A reverse proxy sits between clients and one or more backend servers and accepts incoming requests on behalf of those servers, acting as a single point of entry for a service or application, which simplifies network topologies and centralises concerns such as security and routing.

At its simplest a reverse proxy receives HTTP or TCP connections from clients and forwards them to appropriate origin servers, while returning responses to the client, which means the client often does not know which backend served the request, and the proxy can add, remove or modify headers and manage TLS for all backends.

Common use cases you should know include load balancing to distribute work across servers, TLS termination to offload encryption, caching to reduce backend load, compression to save bandwidth and request routing to direct different paths or hosts to distinct services, which together improve resilience and operational control.

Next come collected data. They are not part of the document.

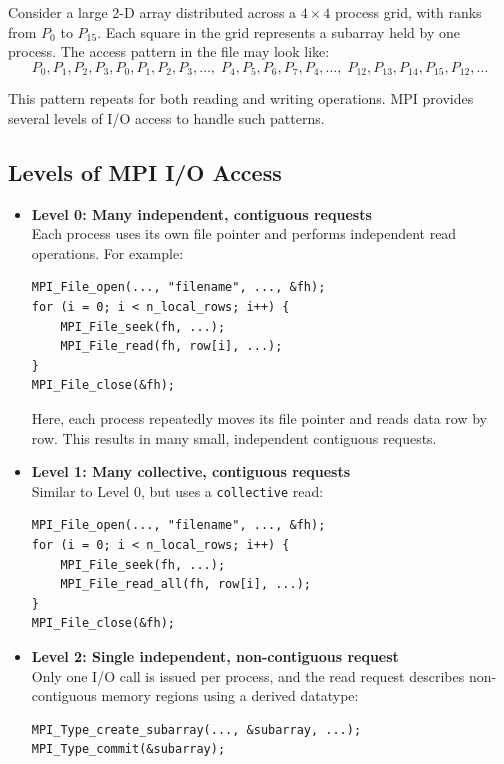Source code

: \documentclass[12pt]{book}
\begin{document}
Consider a large 2-D array distributed across a $4 \times 4$ process grid, with ranks from $P_0$ to $P_{15}$. Each square in the grid represents a subarray held by one process. The access pattern in the file may look like:
\[
P_0, P_1, P_2, P_3, P_0, P_1, P_2, P_3, \ldots,\;
P_4, P_5, P_6, P_7, P_4, \ldots,\;
P_{12}, P_{13}, P_{14}, P_{15}, P_{12}, \ldots
\]

This pattern repeats for both reading and writing operations. MPI provides several levels of I/O access to handle such patterns.

\subsection*{Levels of MPI I/O Access}

\begin{itemize}
    \item \textbf{Level 0: Many independent, contiguous requests} \\
    Each process uses its own file pointer and performs independent read operations. For example:
    \begin{lstlisting}[style=cppstyle]
MPI_File_open(..., "filename", ..., &fh);
for (i = 0; i < n_local_rows; i++) {
    MPI_File_seek(fh, ...);
    MPI_File_read(fh, row[i], ...);
}
MPI_File_close(&fh);
    \end{lstlisting}
    Here, each process repeatedly moves its file pointer and reads data row by row. This results in many small, independent contiguous requests.

    \item \textbf{Level 1: Many collective, contiguous requests} \\
    Similar to Level 0, but uses a \texttt{collective} read:
    \begin{lstlisting}[style=cppstyle]
MPI_File_open(..., "filename", ..., &fh);
for (i = 0; i < n_local_rows; i++) {
    MPI_File_seek(fh, ...);
    MPI_File_read_all(fh, row[i], ...);
}
MPI_File_close(&fh);
    \end{lstlisting}

    \item \textbf{Level 2: Single independent, non-contiguous request} \\
    Only one I/O call is issued per process, and the read request describes non-contiguous memory regions using a derived datatype:
    \begin{lstlisting}[style=cppstyle]
MPI_Type_create_subarray(..., &subarray, ...);
MPI_Type_commit(&subarray);


\end{lstlisting}
\end{itemize}
\end{document}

When placing a reverse proxy in your architecture, prefer it as the public gateway for a service so you centralise access control and observability, run at least two instances for high availability with a failover or DNS-based approach, and ensure health checks are configured so unhealthy backends are automatically removed from the pool.

Configure the proxy conservatively to begin with and iterate based on telemetry, set sensible timeouts and buffer sizes to avoid head-of-line blocking, preserve the client IP with X-Forwarded-For or the PROXY protocol so logs and rate limiting work correctly, and avoid leaking internal details by sanitising headers and error messages on responses.

Security practises to apply include terminating TLS at the proxy while using mutual TLS to authenticate backends where appropriate, placing management interfaces on a separate network or loopback with strict ACLs, enabling rate limiting to mitigate abusive traffic, and pairing the proxy with a web application firewall where you need defence in depth for web applications.

  • Cache static assets aggressively and set short or validation-based caching for dynamic content to balance freshness with efficiency.
  • Use brotli or gzip compression for textual content but avoid compressing already-compressed media to save CPU cycles.
  • Offload session affinity only when necessary; prefer stateless backends or shared session stores to avoid sticky session complexity.
  • Monitor latency and error budgets from the proxy outward so you can detect backend issues quickly and fail over gracefully.

In operational terms keep configuration in code and deploy changes with a repeatable pipeline so rollbacks are straightforward, centralise logging and metrics at the proxy layer for a clear view of incoming traffic patterns, and consult related posts on the site if you want wider context on infrastructure design, such as the collection labelled Infrastructure. For more builds and experiments, visit my main RC projects page.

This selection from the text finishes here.